Like the other weekend, at a near-the-beach party to celebrate the end of the season—arranged by the rugby club his youngest daughter plays for.

Everyone was press-ganged into playing rounders—kids and parents alike.

His youngest is already well-known for “Dad’s antics,” but what happened next took the biscuit.

During the game, little bro swung and missed the ball, then took off with all the speed he could muster to first base.

He just got there, but in the panic of touching the base, he tripped and face-planted into the grass—his legs still running even though he was grounded.

The sight was met with chaotic laughter all around—except for one small girl holding her hands over her eyes and shaking her embarrassed head.
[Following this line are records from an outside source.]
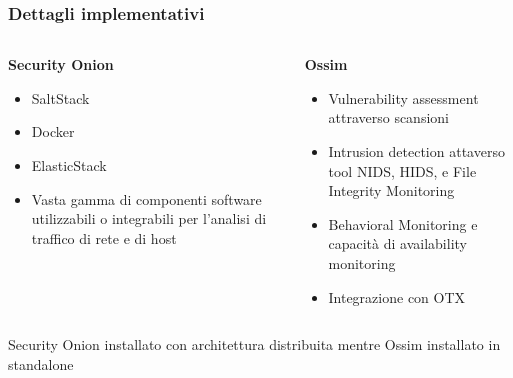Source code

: \begin{frame}
    \frametitle{Dettagli implementativi}
    \begin{columns}[t]
        \centering
        \begin{column}{0.45\textwidth}
            \textbf{Security Onion}
            \begin{itemize}
                \item SaltStack
                \item Docker
                \item ElasticStack
                \item Vasta gamma di componenti software utilizzabili o integrabili per l'analisi di traffico di rete e di host
            \end{itemize}
        \end{column}
        \begin{column}{0.45\textwidth}
            \textbf{Ossim}
            \begin{itemize}
                \item Vulnerability assessment attraverso scansioni
                \item Intrusion detection attaverso tool NIDS, HIDS, e File Integrity Monitoring
                \item Behavioral Monitoring e capacità di availability monitoring
                \item Integrazione con OTX
            \end{itemize}
        \end{column}
    \end{columns}
    \bigskip
    Security Onion installato con architettura distribuita mentre Ossim installato in standalone
\end{frame}


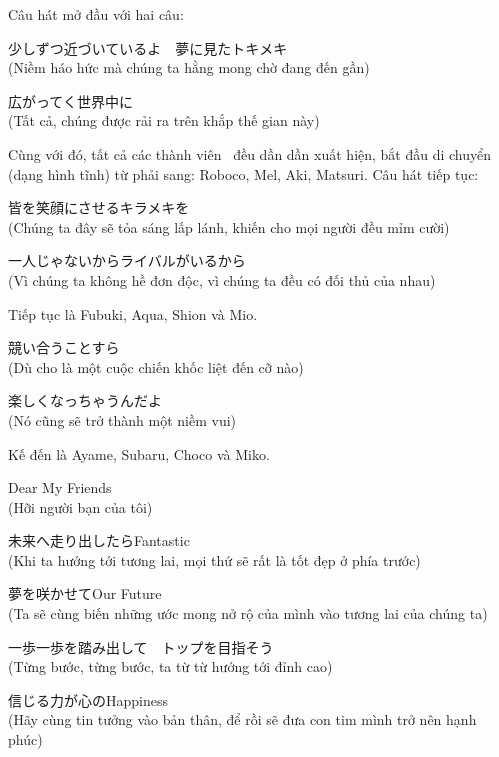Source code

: \documentclass[../main.tex]{subfiles}
\begin{document}
Câu hát mở đầu với hai câu:

\begin{center}
  少しずつ近づいているよ　夢に見たトキメキ \\
  (Niềm háo hức mà chúng ta hằng mong chờ đang đến gần)

  広がってく世界中に \\
  (Tất cả, chúng được rải ra trên khắp thế gian này)
\end{center}

Cùng với đó, tất cả các thành viên \hll\ đều dần dần xuất hiện, bắt đầu di chuyển (dạng hình tĩnh) từ phải sang: Roboco, Mel, Aki, Matsuri. Câu hát tiếp tục:

\begin{center}
  皆を笑顔にさせるキラメキを \\
  (Chúng ta đây sẽ tỏa sáng lấp lánh, khiến cho mọi người đều mỉm cười)

  一人じゃないからライバルがいるから \\
  (Vì chúng ta không hề đơn độc, vì chúng ta đều có đối thủ của nhau)
\end{center}

Tiếp tục là Fubuki, Aqua, Shion và Mio.

\begin{center}
  競い合うことすら \\
  (Dù cho là một cuộc chiến khốc liệt đến cỡ nào)

  楽しくなっちゃうんだよ \\
  (Nó cũng sẽ trở thành một niềm vui)
\end{center}

Kế đến là Ayame, Subaru, Choco và Miko.

\begin{center}
  {\fotskip Dear My Friends} \\
  (Hỡi người bạn của tôi)

  未来へ走り出したら{\fotskip Fantastic} \\
  (Khi ta hướng tới tương lai, mọi thứ sẽ rất là tốt đẹp ở phía trước)

  夢を咲かせて{\fotskip Our Future} \\
  (Ta sẽ cùng biến những ước mong nở rộ của mình vào tương lai của chúng ta)

  一歩一歩を踏み出して　トップを目指そう \\
  (Từng bước, từng bước, ta từ từ hướng tới đỉnh cao)

  信じる力が心の{\fotskip Happiness} \\
  (Hãy cùng tin tưởng vào bản thân, để rồi sẽ đưa con tim mình trở nên hạnh phúc)
\end{center}
\end{document}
Yes, his youngest was mortified.

At the age of fifteen, that’s the last thing you want—all your teammates finding out your dad’s a plonker.

(Sorry, little Bro.)

But that’s not what I meant to mention.

Back to the Bowel Cancer Kit.

Little bro was upstairs, responding to the call of nature, with nothing more than a thin plastic takeaway container—you know the ones: rectangular, see-through, the kind your egg-fried rice comes in.

I should say, he’d been told several times to use the recommended method (toilet paper in the pan), but no—not him.

SIL then hears her name being screamed and fears the worst.

Before she can get up there, their youngest has already gone to help Dad—and encountered a sight she’ll never forget:

Dad, holding a broken, soiled plastic tray.

A horrendous smell.

And Dad’s trousers around his ankles.

She’s scarred for life.

When little bro recounted this tale to me this morning, I was in stitches.

It was just what I needed after a week of serious stuff and nonsense…

The only downside?

I was eating my porridge at the time.

So, there you go. A salutary lesson:

If you’re trying to wing it—it can get messy.

Stick to the instructions next time, little Bro.

Later we had visits from a great friend and our youngest son who brought gifts and their positivity, and My Darling cooked up a family feast—a lovely Sunday roast. A very nice end to the day.

A gift of sparkling wine was given to My Darling as a treat to wash away the stress of the last few days.

The drink was called Nozeco, and it’s a great name for an alcohol-free fizz.

So I’ve ended the week happy and relaxed.

No AFib today.White check mark

Looking forward to Wednesday’s meetings, and—hopefully—an end to the current worries for My Darling and me.